For a few years now, I’ve been living a semi-nomadic life, making my home in Wisconsin, in Scotland, in Colorado–wherever life and work has taken me.
But 2012 was a year of stability. I didn’t travel much. I didn’t divide my time between two homes. I stayed in Colorado long enough to raise a puppy, plant some perennials, join a writing group, make some friends. The mountains feel like home now.
With so much stability (and a beautiful Golden Retriever at my feet), I actually had time to read a few books in 2012. What kinds of books? Well, lots of beta-reading for my fellow writers, including a comedic zombie romp, a time-travel thriller, a mermaid romance, a magic-realist historical, an ecological dystopia, and the adventures of a magical assassin. All great fun. When you work with talented writers, you get to read good stories long before they’re published.
On the published side of things, 2012 was a good year to read YA (young adult) and fantasy.
Author Holly Black finally published Black Heart, the long-awaited final book in her Curse Workers trilogy. I cannot say enough about Black’s genius for character, plotting, and emotion, so I’m not even going to try. She writes beautifully, at the very highest level, and her characters live in my heart.
Also working at the highest level is Kelly Link, whose YA collection Pretty Monsters is pretty much astounding. Pretty Monsters isn’t new in 2012, but I reread the collection this spring and loved it all over again. If you get a chance, read the werewolf-themed novella at the very end.
At Christmas I got a copy of Holly Black and Ellen Kushner’s fantasy anthology Welcome to Bordertown, Bordertown being a ruined urban landscape occupied by fairies and dreamers, hard to find unless you’re a runaway teenager. Outstanding story in that collection: Cat Valente’s “A Voice Like a Hole.”
And then there’s Caitlin Kittredge, whose deliciously Lovecraftian Iron Codex sequel The Nightmare Garden came out in the spring. When I say that this is a novel with a plot like a runaway train, I mean it as a compliment.
I’m not usually a fan of strong romance plots or YA paranormal, but I really enjoyed Robin LaFever’s Grave Mercy and Cassandra Clare’s Clockwork Prince. Clockwork Prince has teen angst and romantic torment spilling out all over the place. I realize that opinions are divided about Cassandra Clare’s work, but no one should doubt her skill as a storyteller. Once I start reading one of her novels, I absolutely cannot put it down.

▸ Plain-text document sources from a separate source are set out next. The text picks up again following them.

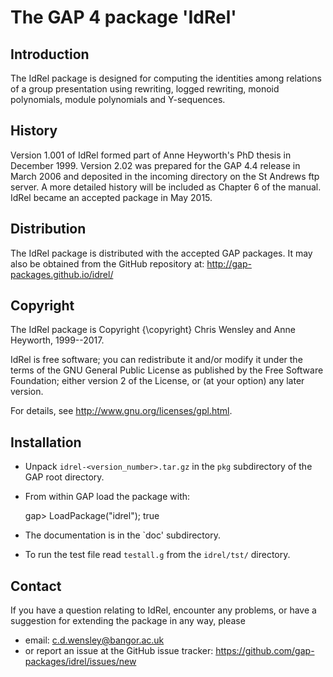 # The GAP 4 package 'IdRel'

## Introduction

The IdRel package is designed for computing the identities among relations 
of a group presentation using rewriting, logged rewriting, 
monoid polynomials, module polynomials and Y-sequences.

## History

Version 1.001 of IdRel formed part of Anne Heyworth's PhD thesis in
December 1999.
Version 2.02 was prepared for the GAP 4.4 release in March 2006 
and deposited in the incoming directory on the St Andrews ftp server.
A more detailed history will be included as Chapter 6 of the manual.
IdRel became an accepted package in May 2015. 

## Distribution

The IdRel package is distributed with the accepted GAP packages.
It may also be obtained from the GitHub repository at:
  <http://gap-packages.github.io/idrel/> 

## Copyright

The IdRel package is Copyright {\copyright} Chris Wensley and Anne Heyworth, 
1999--2017. 

IdRel is free software; you can redistribute it and/or modify it 
under the terms of the GNU General Public License as published by
the Free Software Foundation; either version 2 of the License, or
(at your option) any later version. 

For details, see <http://www.gnu.org/licenses/gpl.html>. 

## Installation

 * Unpack `idrel-<version_number>.tar.gz` in the `pkg` subdirectory 
   of the GAP root directory.
 * From within GAP load the package with:

    gap> LoadPackage("idrel");
    true

 * The documentation is in the `doc' subdirectory.
 * To run the test file read `testall.g` from the `idrel/tst/` directory. 

## Contact

If you have a question relating to IdRel, encounter any problems, or have a suggestion for extending the package in any way, please 
 * email: c.d.wensley@bangor.ac.uk 
 * or report an issue at the GitHub issue tracker: 
   <https://github.com/gap-packages/idrel/issues/new> 
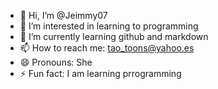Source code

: - 👋 Hi, I’m @Jeimmy07 
- 👀 I’m interested in learning to programming 
- 🌱 I’m currently learning github and markdown 
- 📫 How to reach me: tao_toons@yahoo.es
- 😄 Pronouns: She
- ⚡ Fun fact: I am learning prrogramming
  
<!---
Jeimmy07/Jeimmy07 is a ✨ special ✨ repository because its `README.md` (this file) appears on your GitHub profile.
You can click the Preview link to take a look at your changes.
--->
<!---
I don't want it to appear
--->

Speaking of YA books you can’t put down: LaFever’s Grave Mercy. The protagonist is a feisty assassin nun, struggling with Big Questions while getting into Big Trouble. If I didn’t love Grave Mercy as much as I could have, it’s probably because I’ve been beta-reading Kelly McCullough’s awesome Fallen Blade series, in which a former temple assassin struggles with Big Questions while getting into Big Trouble.
The most recent of Kelly McCullough’s books is Crossed Blades, in which the assassin’s past shows up in the perilous form of his ex-fiancée–also a former assassin. Crossed Blades is my favorite in McCullough’s Fallen Blade series so far.
Eager to expand my horizons, I dabbled a little on the dark side in 2012 and picked up some YA horror. I read Paulo Bacigalupi’s The Drowned Cities, which is like Hunger Games meets Apocalypse Now. This dystopian novel deserves all sorts of praise, but I found the book too unsettling to love. Every time I turned a page, someone was having a limb amputated. Or dying.
My friend Mike recommended Rick Yancey’s equally dark novel The Monstrumologist. What a great, brilliant, horrifying story! The voice is assured and compelling–a perfect balance of modern and archaic. The plot is like a house on fire. The only problem [for me] is the gore, as headless monsters go berserk killing humans in 19th century New England.